April 18, 2013
Mortgage rates were unchanged today, with some lenders raising costs just slightly while others were markedly improved. Taken together, there was no change in the average borrowing cost associated with the current 3.5% best execution (what is this?) for 30yr Fixed loans. The discrepancies between lenders and the nearness to unchanged levels are products of a market that was both positive and negative for interest rates and MBS, the mortgage-backed-securities that most directly influence mortgage rates. Bond markets were weaker earlier in the day but made up ground just in time for most lenders to base their rate sheets on the stronger MBS levels. When there is a lot of movement in MBS between 9-1030am, it can create these moderate discrepancies between lenders.
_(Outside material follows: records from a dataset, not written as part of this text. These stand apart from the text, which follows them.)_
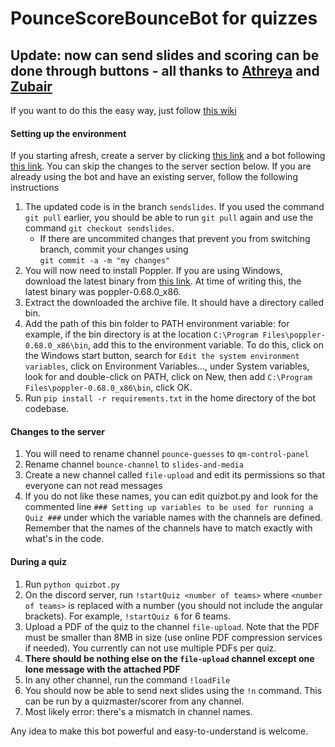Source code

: # PounceScoreBounceBot for quizzes

## Update: now can send slides and scoring can be done through buttons - all thanks to [Athreya](https://github.com/cathreya) and [Zubair](https://github.com/zubairabid) 

If you want to do this the easy way, just follow [this wiki](https://github.com/harishkrishnav/PounceScoreBounceBot/wiki/Bot-setup,-the-easy-way)

#### Setting up the environment
If you starting afresh, create a server by clicking [this link](https://discord.new/7hjs36KQ52tr) and a bot following [this link](https://imgur.com/jEgQEsC). You can skip the changes to the server section below.
If you are already using the bot and have an existing server, follow the following instructions
1. The updated code is in the branch `sendslides`. If you used the command `git pull` earlier, you should be able to run `git pull` again and use the command `git checkout sendslides`.    
    * If there are uncommited changes that prevent you from switching branch, commit your changes using   
    `git commit -a -m "my changes"`
2. You will now need to install Poppler. If you are using Windows, download the latest binary from [this link](http://blog.alivate.com.au/poppler-windows/). At time of writing this, the latest binary was poppler-0.68.0_x86.
3. Extract the downloaded the archive file. It should have a directory called bin.
4. Add the path of this bin folder to PATH environment variable: for example, if the bin directory is at the location `C:\Program Files\poppler-0.68.0_x86\bin`, add this to the environment variable. To do this, click on the Windows start button, search for `Edit the system environment variables`, click on Environment Variables..., under System variables, look for and double-click on PATH, click on New, then add `C:\Program Files\poppler-0.68.0_x86\bin`, click OK.
5. Run `pip install -r requirements.txt` in the home directory of the bot codebase.

#### Changes to the server
1. You will need to rename channel `pounce-guesses` to `qm-control-panel`
1. Rename channel `bounce-channel` to `slides-and-media`
1. Create a new channel called `file-upload` and edit its permissions so that everyone can not read messages
1. If you do not like these names, you can edit quizbot.py and look for the commented line `### Setting up variables to be used for running a Quiz ###` under which the variable names with the channels are defined. Remember that the names of the channels have to match exactly with what's in the code.

#### During a quiz
1. Run `python quizbot.py` 
2. On the discord server, run `!startQuiz <number of teams>` where `<number of teams>` is replaced with a number (you should not include the angular brackets). For example, `!startQuiz 6` for 6 teams.
3. Upload a PDF of the quiz to the channel `file-upload`. Note that the PDF must be smaller than 8MB in size (use online PDF compression services if needed). You currently can not use multiple PDFs per quiz.
4. **There should be nothing else on the `file-upload` channel except one lone message with the attached PDF**
5. In any other channel, run the command `!loadFile`
6. You should now be able to send next slides using the `!n` command. This can be run by a quizmaster/scorer from any channel. 
7. Most likely error: there's a mismatch in channel names.  

Any idea to make this bot powerful and easy-to-understand is welcome.
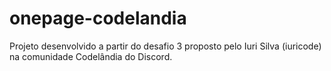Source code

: # onepage-codelandia
Projeto desenvolvido a partir do desafio 3 proposto pelo Iuri Silva (iuricode) na comunidade Codelândia do Discord.
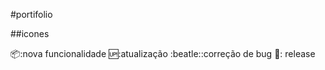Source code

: #portifolio

##icones

:package::nova funcionalidade
:up::atualização
:beatle::correção de bug
:checkered_flag:: release
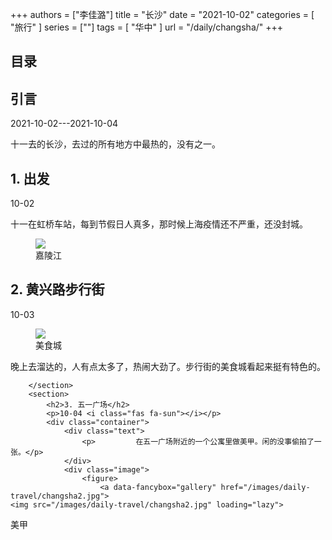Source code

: +++
authors = ["李佳潞"]
title = "长沙"
date = "2021-10-02"
categories = [
    "旅行"
]
series = [""]
tags = [
    "华中"
]
url = "/daily/changsha/"
+++
<!DOCTYPE html>
<html lang="zh-CN">
<head>
    <meta charset="UTF-8">
    <meta name="viewport" content="width=device-width, initial-scale=1.0">
    <link rel="stylesheet" href="/assets/css/styles.css">
    <script src="/assets/js/toc.js"></script>    
</head>
<body>
    <article>
        <nav>
            <h2>目录</h2>
            <ul id="toc">
                <!-- 目录项会在这里动态生成 -->
            </ul>
        </nav>
        <section>
            <h2>引言</h2>
            <p>2021-10-02---2021-10-04</p>
            <p>         十一去的长沙，去过的所有地方中最热的，没有之一。</p>
        </section>
        <section>
            <h2>1. 出发</h2>
            <p>10-02 <i class="fas fa-sun"></i></p>
            <p>         十一在虹桥车站，每到节假日人真多，那时候上海疫情还不严重，还没封城。</p>
            <div class="container">
                <div class="image">
                    <figure>
                        <a data-fancybox="gallery" href="/images/daily-travel/changsha1.jpg">
    <img src="/images/daily-travel/changsha1.jpg" loading="lazy">
</a>
                        <figcaption>嘉陵江</figcaption>
                    </figure>
                </div>
            </div>
        </section>
        <section>
            <h2>2. 黄兴路步行街</h2>
            <p>10-03 <i class="fas fa-sun"></i></p>
            <div class="container">
                <div class="image">
                    <figure>
                        <a data-fancybox="gallery" href="/images/daily-travel/changsha3.jpg">
    <img src="/images/daily-travel/changsha3.jpg" loading="lazy">
</a>
                        <figcaption>美食城</figcaption>
                    </figure>
                </div>
                <div class="text">
                    <p>         晚上去溜达的，人有点太多了，热闹大劲了。步行街的美食城看起来挺有特色的。</p>
                </div>
            </div>
            
        </section>
        <section>
            <h2>3. 五一广场</h2>
            <p>10-04 <i class="fas fa-sun"></i></p>
            <div class="container">
                <div class="text">
                    <p>         在五一广场附近的一个公寓里做美甲。闲的没事偷拍了一张。</p>
                </div>
                <div class="image">
                    <figure>
                        <a data-fancybox="gallery" href="/images/daily-travel/changsha2.jpg">
    <img src="/images/daily-travel/changsha2.jpg" loading="lazy">
</a>
                        <figcaption>美甲</figcaption>
                    </figure>
                </div>
            </div>
        </section>
    </article>
</body>
</html>
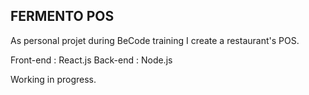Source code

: ## FERMENTO POS ##

As personal projet during BeCode training I create a restaurant's POS.

Front-end : React.js
Back-end : Node.js

Working in progress.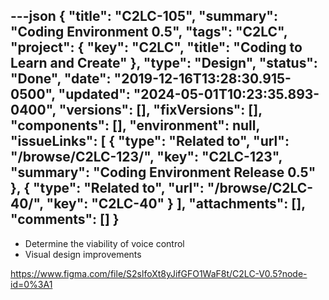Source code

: ---json
{
  "title": "C2LC-105",
  "summary": "Coding Environment 0.5",
  "tags": "C2LC",
  "project": {
    "key": "C2LC",
    "title": "Coding to Learn and Create"
  },
  "type": "Design",
  "status": "Done",
  "date": "2019-12-16T13:28:30.915-0500",
  "updated": "2024-05-01T10:23:35.893-0400",
  "versions": [],
  "fixVersions": [],
  "components": [],
  "environment": null,
  "issueLinks": [
    {
      "type": "Related to",
      "url": "/browse/C2LC-123/",
      "key": "C2LC-123",
      "summary": "Coding Environment Release 0.5"
    },
    {
      "type": "Related to",
      "url": "/browse/C2LC-40/",
      "key": "C2LC-40"
    }
  ],
  "attachments": [],
  "comments": []
}
---
* Determine the viability of voice control
* Visual design improvements

<https://www.figma.com/file/S2slfoXt8yJifGFO1WaF8t/C2LC-V0.5?node-id=0%3A1>

        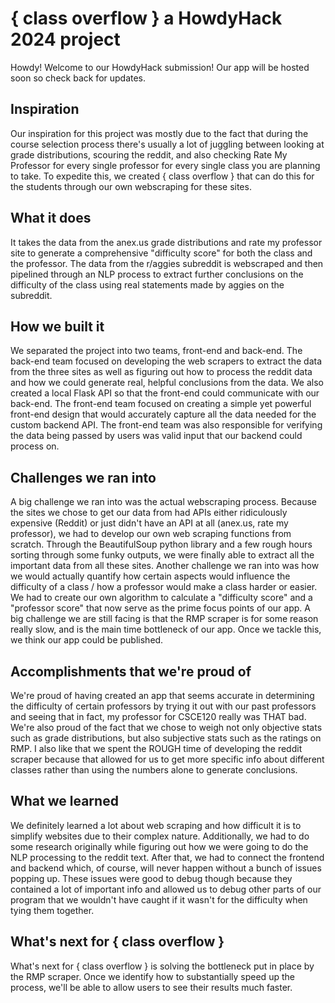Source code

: # { class overflow } a HowdyHack 2024 project
Howdy! Welcome to our HowdyHack submission! Our app will be hosted soon so check back for updates.

## Inspiration
Our inspiration for this project was mostly due to the fact that during the course selection process there's usually a lot of juggling between looking at grade distributions, scouring the reddit, and also checking Rate My Professor for every single professor for every single class you are planning to take. To expedite this, we created { class overflow } that can do this for the students through our own webscraping for these sites.
## What it does
It takes the data from the anex.us grade distributions and rate my professor site to generate a comprehensive "difficulty score" for both the class and the professor. The data from the r/aggies subreddit is webscraped and then pipelined through an NLP process to extract further conclusions on the difficulty of the class using real statements made by aggies on the subreddit.

## How we built it
We separated the project into two teams, front-end and back-end. The back-end team focused on developing the web scrapers to extract the data from the three sites as well as figuring out how to process the reddit data and how we could generate real, helpful conclusions from the data. We also created a local Flask API so that the front-end could communicate with our back-end. The front-end team focused on creating a simple yet powerful front-end design that would accurately capture all the data needed for the custom backend API. The front-end team was also responsible for verifying the data being passed by users was valid input that our backend could process on.
## Challenges we ran into
A big challenge we ran into was the actual webscraping process. Because the sites we chose to get our data from had APIs either ridiculously expensive (Reddit) or just didn't have an API at all (anex.us, rate my professor), we had to develop our own web scraping functions from scratch. Through the BeautifulSoup python library and a few rough hours sorting through some funky outputs, we were finally able to extract all the important data from all these sites. Another challenge we ran into was how we would actually quantify how certain aspects would influence the difficulty of a class / how a professor would make a class harder or easier. We had to create our own algorithm to calculate a "difficulty score" and a "professor score" that now serve as the prime focus points of our app. A big challenge we are still facing is that the RMP scraper is for some reason really slow, and is the main time bottleneck of our app. Once we tackle this, we think our app could be published.
## Accomplishments that we're proud of
We're proud of having created an app that seems accurate in determining the difficulty of certain professors by trying it out with our past professors and seeing that in fact, my professor for CSCE120 really was THAT bad. We're also proud of the fact that we chose to weigh not only objective stats such as grade distributions, but also subjective stats such as the ratings on RMP. I also like that we spent the ROUGH time of developing the reddit scraper because that allowed for us to get more specific info about different classes rather than using the numbers alone to generate conclusions.
## What we learned
We definitely learned a lot about web scraping and how difficult it is to simplify websites due to their complex nature. Additionally, we had to do some research originally while figuring out how we were going to do the NLP processing to the reddit text. After that, we had to connect the frontend and backend which, of course, will never happen without a bunch of issues popping up. These issues were good to debug though because they contained a lot of important info and allowed us to debug other parts of our program that we wouldn't have caught if it wasn't for the difficulty when tying them together.

## What's next for { class overflow }
What's next for { class overflow } is solving the bottleneck put in place by the RMP scraper. Once we identify how to substantially speed up the process, we'll be able to allow users to see their results much faster.
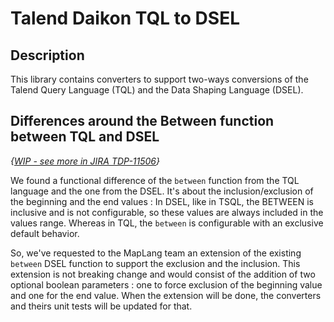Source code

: # Talend Daikon TQL to DSEL

## Description

This library contains converters to support two-ways conversions of the Talend Query Language (TQL) and the Data Shaping Language (DSEL).


## Differences around the Between function between TQL and DSEL

_{[WIP - see more in JIRA TDP-11506](https://jira.talendforge.org/browse/TDP-11506)}_

We found a functional difference of the `between` function from the TQL language and the one from the DSEL.
It's about the inclusion/exclusion of the beginning and the end values : In DSEL, like in TSQL, the BETWEEN is inclusive and is not configurable, so these values are always included in the values range.
Whereas in TQL, the `between` is configurable with an exclusive default behavior.

So, we've requested to the MapLang team an extension of the existing `between` DSEL function to support the exclusion and the inclusion.
This extension is not breaking change and would consist of the addition of two optional boolean parameters : one to force exclusion of the beginning value and one for the end value.
When the extension will be done, the converters and theirs unit tests will be updated for that.
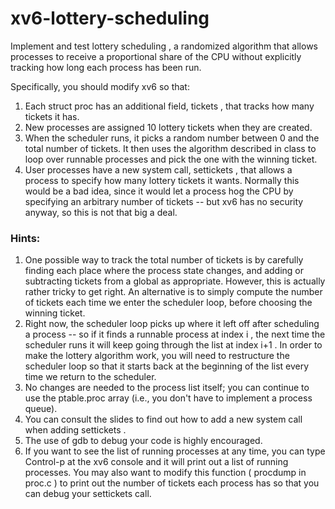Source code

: # xv6-lottery-scheduling

Implement and test  lottery scheduling , a randomized algorithm that allows processes to receive a proportional share of the CPU without explicitly tracking how long each process has been run.

Specifically, you should modify xv6 so that:
1. Each  struct proc  has an additional field,  tickets , that tracks how many tickets it has.
2. New processes are assigned  10  lottery tickets when they are created.
3. When the scheduler runs, it picks a random number between 0 and the total number of
tickets. It then uses the algorithm described in class to loop over runnable processes and
pick the one with the winning ticket.
4. User processes have a new system call,  settickets , that allows a process to specify
how many lottery tickets it wants. Normally this would be a bad idea, since it would let a process hog the CPU by specifying an arbitrary number of tickets -- but xv6 has no security anyway, so this is not that big a deal.

### Hints:
1. One possible way to track the total number of tickets is by carefully finding each place where the process state changes, and adding or subtracting tickets from a global as appropriate. However, this is actually rather tricky to get right. An alternative is to simply compute the number of tickets each time we enter the scheduler loop, before choosing the winning ticket.
2. Right now, the scheduler loop picks up where it left off after scheduling a process -- so if it finds a runnable process at index  i , the next time the scheduler runs it will keep going through the list at index  i+1 . In order to make the lottery algorithm work, you will need to restructure the scheduler loop so that it starts back at the beginning of the list every time we return to the scheduler.
3. No changes are needed to the process list itself; you can continue to use the ptable.proc  array (i.e., you don't have to implement a process queue).
4. You can consult the slides to find out how to add a new system call when adding settickets  .
5. The use of gdb to debug your code is highly encouraged.
6. If you want to see the list of running processes at any time, you can type  Control-p  at
the xv6 console and it will print out a list of running processes. You may also want to modify this function ( procdump  in  proc.c ) to print out the number of tickets each process has so that you can debug your  settickets  call.
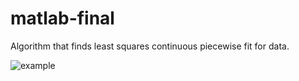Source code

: # matlab-final

Algorithm that finds least squares continuous piecewise fit for data. 

![example](https://github.com/sam-snarr/matlab-final/blob/master/piecewisereg.png)
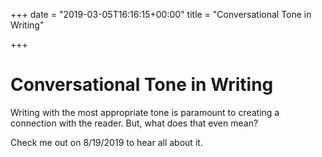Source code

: +++
date = "2019-03-05T16:16:15+00:00"
title = "Conversational Tone in Writing"

+++
# Conversational Tone in Writing

Writing with the most appropriate tone is paramount to creating a connection with the reader. But, what does that even mean?

Check me out on 8/19/2019 to hear all about it.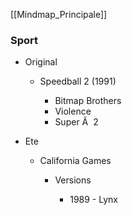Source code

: ﻿[[Mindmap_Principale]]

### Sport

- Original

	- Speedball 2 (1991)

		- Bitmap Brothers
		- Violence
		- Super Ã  2

- Ete

	- California Games

		- Versions

			- 1989 - Lynx



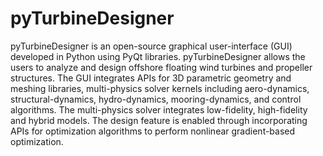 # pyTurbineDesigner
pyTurbineDesigner is an open-source graphical user-interface (GUI) developed in Python using PyQt libraries. pyTurbineDesigner allows the users to analyze and design offshore floating wind turbines and propeller structures. The GUI integrates APIs for 3D parametric geometry and meshing libraries, multi-physics solver kernels including aero-dynamics, structural-dynamics, hydro-dynamics, mooring-dynamics, and control algorithms. The multi-physics solver integrates low-fidelity, high-fidelity and hybrid models. The design feature is enabled through incorporating APIs for optimization algorithms to perform nonlinear gradient-based optimization.
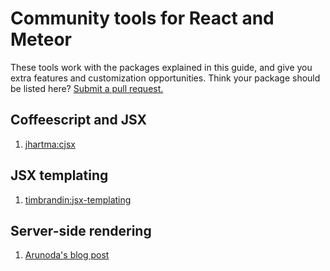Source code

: <h1>Community tools for React and Meteor</h1>
 
These tools work with the packages explained in this guide, and give you extra features and customization opportunities. Think your package should be listed here? [Submit a pull request.](https://github.com/meteor/react-packages/edit/master/docs/community.md)

## Coffeescript and JSX

1. [jhartma:cjsx](https://atmospherejs.com/reduxfj/react-meteor-cjsx)

## JSX templating

1. [timbrandin:jsx-templating](https://atmospherejs.com/timbrandin/jsx-templating)

## Server-side rendering

1. [Arunoda's blog post](https://kadira.io/blog/meteor-ssr-support-using-flow-router-and-react/)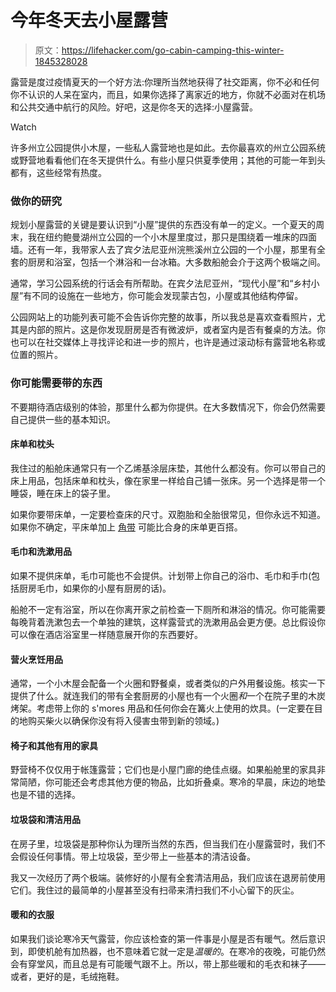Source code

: # 今年冬天去小屋露营

> 原文：<https://lifehacker.com/go-cabin-camping-this-winter-1845328028>

露营是度过疫情夏天的一个好方法:你理所当然地获得了社交距离，你不必和任何你不认识的人呆在室内，而且，如果你选择了离家近的地方，你就不必面对在机场和公共交通中航行的风险。好吧，这是你冬天的选择:小屋露营。

Watch

许多州立公园提供小木屋，一些私人露营地也是如此。去你最喜欢的州立公园系统或野营地看看他们在冬天提供什么。有些小屋只供夏季使用；其他的可能一年到头都有，这些经常有热度。

### 做你的研究

规划小屋露营的关键是要认识到“小屋”提供的东西没有单一的定义。一个夏天的周末，我在纽约鲍曼湖州立公园的一个小木屋里度过，那只是围绕着一堆床的四面墙。还有一年，我带家人去了宾夕法尼亚州浣熊溪州立公园的一个小屋，那里有全套的厨房和浴室，包括一个淋浴和一台冰箱。大多数船舱会介于这两个极端之间。

通常，学习公园系统的行话会有所帮助。在宾夕法尼亚州，“现代小屋”和“乡村小屋”有不同的设施在一些地方，你可能会发现蒙古包，小屋或其他结构停留。

公园网站上的功能列表可能不会告诉你完整的故事，所以我总是喜欢查看照片，尤其是内部的照片。这是你发现厨房是否有微波炉，或者室内是否有餐桌的方法。你也可以在社交媒体上寻找评论和进一步的照片，也许是通过滚动标有露营地名称或位置的照片。

### 你可能需要带的东西

不要期待酒店级别的体验，那里什么都为你提供。在大多数情况下，你会仍然需要自己提供一些的基本知识。

#### 床单和枕头

我住过的船舱床通常只有一个乙烯基涂层床垫，其他什么都没有。你可以带自己的床上用品，包括床单和枕头，像在家里一样给自己铺一张床。另一个选择是带一个睡袋，睡在床上的袋子里。

如果你要带床单，一定要检查床的尺寸。双胞胎和全胎很常见，但你永远不知道。如果你不确定，平床单加上 [角带](https://www.tuck.com/best-sheet-straps) 可能比合身的床单更百搭。

#### 毛巾和洗漱用品

如果不提供床单，毛巾可能也不会提供。计划带上你自己的浴巾、毛巾和手巾(包括厨房毛巾，如果你的小屋有厨房的话)。

船舱不一定有浴室，所以在你离开家之前检查一下厕所和淋浴的情况。你可能需要每晚背着洗漱包去一个单独的建筑，这样露营式的洗漱用品会更方便。总比假设你可以像在酒店浴室里一样随意展开你的东西要好。

#### 营火烹饪用品

通常，一个小木屋会配备一个火圈和野餐桌，或者类似的户外用餐设施。核实一下提供了什么。就连我们的带有全套厨房的小屋也有一个火圈*和*一个在院子里的木炭烤架。考虑带上你的 s'mores 用品和任何你会在篝火上使用的炊具。(一定要在目的地购买柴火以确保你没有将入侵害虫带到新的领域。)

#### 椅子和其他有用的家具

野营椅不仅仅用于帐篷露营；它们也是小屋门廊的绝佳点缀。如果船舱里的家具非常简陋，你可能还会考虑其他方便的物品，比如折叠桌。寒冷的早晨，床边的地垫也是不错的选择。

#### 垃圾袋和清洁用品

在房子里，垃圾袋是那种你认为理所当然的东西，但当我们在小屋露营时，我们不会假设任何事情。带上垃圾袋，至少带上一些基本的清洁设备。

我又一次经历了两个极端。装修好的小屋有全套清洁用品，我们应该在退房前使用它们。我住过的最简单的小屋甚至没有扫帚来清扫我们不小心留下的灰尘。

#### 暖和的衣服

如果我们谈论寒冷天气露营，你应该检查的第一件事是小屋是否有暖气。然后意识到，即使机舱有加热器，也不意味着它就一定是*温暖的*。在寒冷的夜晚，可能仍然会有穿堂风，而且总是有可能暖气跟不上。所以，带上那些暖和的毛衣和袜子——或者，更好的是，毛绒拖鞋。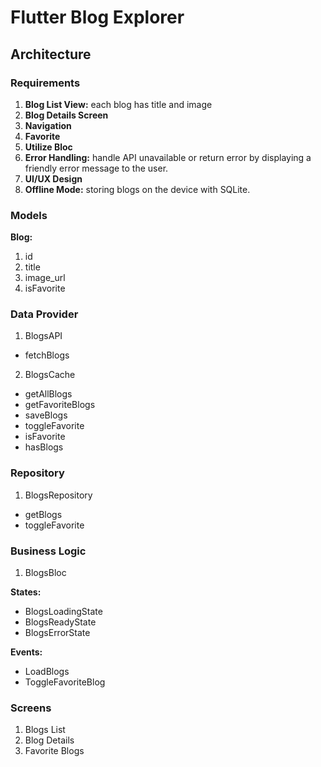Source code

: # Flutter Blog Explorer

## Architecture

### Requirements
1. **Blog List View:** each blog has title and image
2. **Blog Details Screen**
3. **Navigation**
4. **Favorite**
5. **Utilize Bloc**
6. **Error Handling:** handle API unavailable or return error by displaying a friendly error message to the user.
7. **UI/UX Design**
8. **Offline Mode:** storing blogs on the device with SQLite.

### Models
**Blog:**
1. id
2. title
3. image_url
4. isFavorite

### Data Provider
1. BlogsAPI
* fetchBlogs

2. BlogsCache
* getAllBlogs
* getFavoriteBlogs
* saveBlogs
* toggleFavorite
* isFavorite
* hasBlogs

### Repository
1. BlogsRepository
* getBlogs
* toggleFavorite

### Business Logic
1. BlogsBloc

**States:**
* BlogsLoadingState
* BlogsReadyState
* BlogsErrorState

**Events:**
* LoadBlogs
* ToggleFavoriteBlog

### Screens
1. Blogs List
2. Blog Details
3. Favorite Blogs
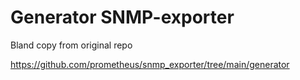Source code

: # Generator SNMP-exporter

Bland copy from original repo

https://github.com/prometheus/snmp_exporter/tree/main/generator
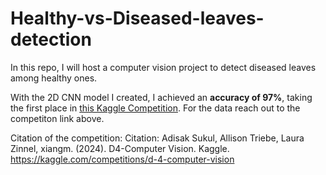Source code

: # Healthy-vs-Diseased-leaves-detection
In this repo, I will host a computer vision project to detect diseased leaves among healthy ones.

With the 2D CNN model I created, I achieved an **accuracy of 97%**, taking the first place in [this Kaggle Competition](https://www.kaggle.com/competitions/d-4-computer-vision).
For the data reach out to the competiton link above. 

Citation of the competition: Citation: Adisak Sukul, Allison Triebe, Laura Zinnel, xiangm. (2024). D4-Computer Vision. Kaggle. https://kaggle.com/competitions/d-4-computer-vision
Another aspect of the positive/negative movements in bond markets today is that it continues to support the "curveball" phenomenon that we mentioned yesterday. Bond markets and mortgage rates have reached levels where they either need to bounce back higher or break through into new lows for the year. The unchanged rates today mean that we've now gone two days without committing to either of those eventualities. The longer this continues, the more "pent-up" markets can become, making for a relatively faster-paced move higher or lower when the time finally comes.
Loan Originator Perspectives
"MBS hanging in today, with prices recovering from a slightly lower opening. The loans I've priced today have been a little better than yesterday, as we suspected they would be. We're still defining the lower range, and with inflation running below Fed targets, we should see some welcome stability in rates!" -Ted Rood, Senior Originator, Wintrust Mortgage
"Locking as they come in and are ready to go. Rates minimally better than yesterday, but pricing is good so don't take chances that are not necessary." -Mike Owens, Partner, Horizon Financial Inc.
"Interest rates on mortgages remain consumer friendly. You may not ( actually you won't) like the process, but you will enjoy the results!" -Bob Van Gilder, Finance One Mortgage.
Today's Best-Execution Rates
- 30YR FIXED - 3.5%
- FHA/VA - 3.25% (varies more between lenders than conventional 30yr Fixed)
- 15 YEAR FIXED - 2.75-2.875%
- 5 YEAR ARMS - 2.625-3.25% depending on the lender
Ongoing Lock/Float Considerations
- Rates have risen moderately but consistently since hitting their all-time lows in September and October 2012.
- Regardless of global or domestic economic weakness, the subsiding fear of a disorderly EU breakup will continue to prevent rates from getting back to those lows.
- This is very likely to be the case unless a similarly panic-inducing event were to come into focus, or if a disorderly break-up regained the spotlight.
- Sequestration, negative growth, and generally choppy political and economic environments around the world DO NOT constitute that sort of panic.
- This is a "rising rate environment" until further notice, though pockets of recovery and consolidation can provide smaller-scale opportunities against the larger-scale backdrop.
- (As always, please keep in mind that our talk of Best-Execution always pertains to a completely ideal scenario. There can be all sorts of reasons that your quoted rate would not be the same as our average rates, and in those cases, assuming you're following along on a day to day basis, simply use the Best-Ex levels we quote as a baseline to track potential movement in your quoted rate).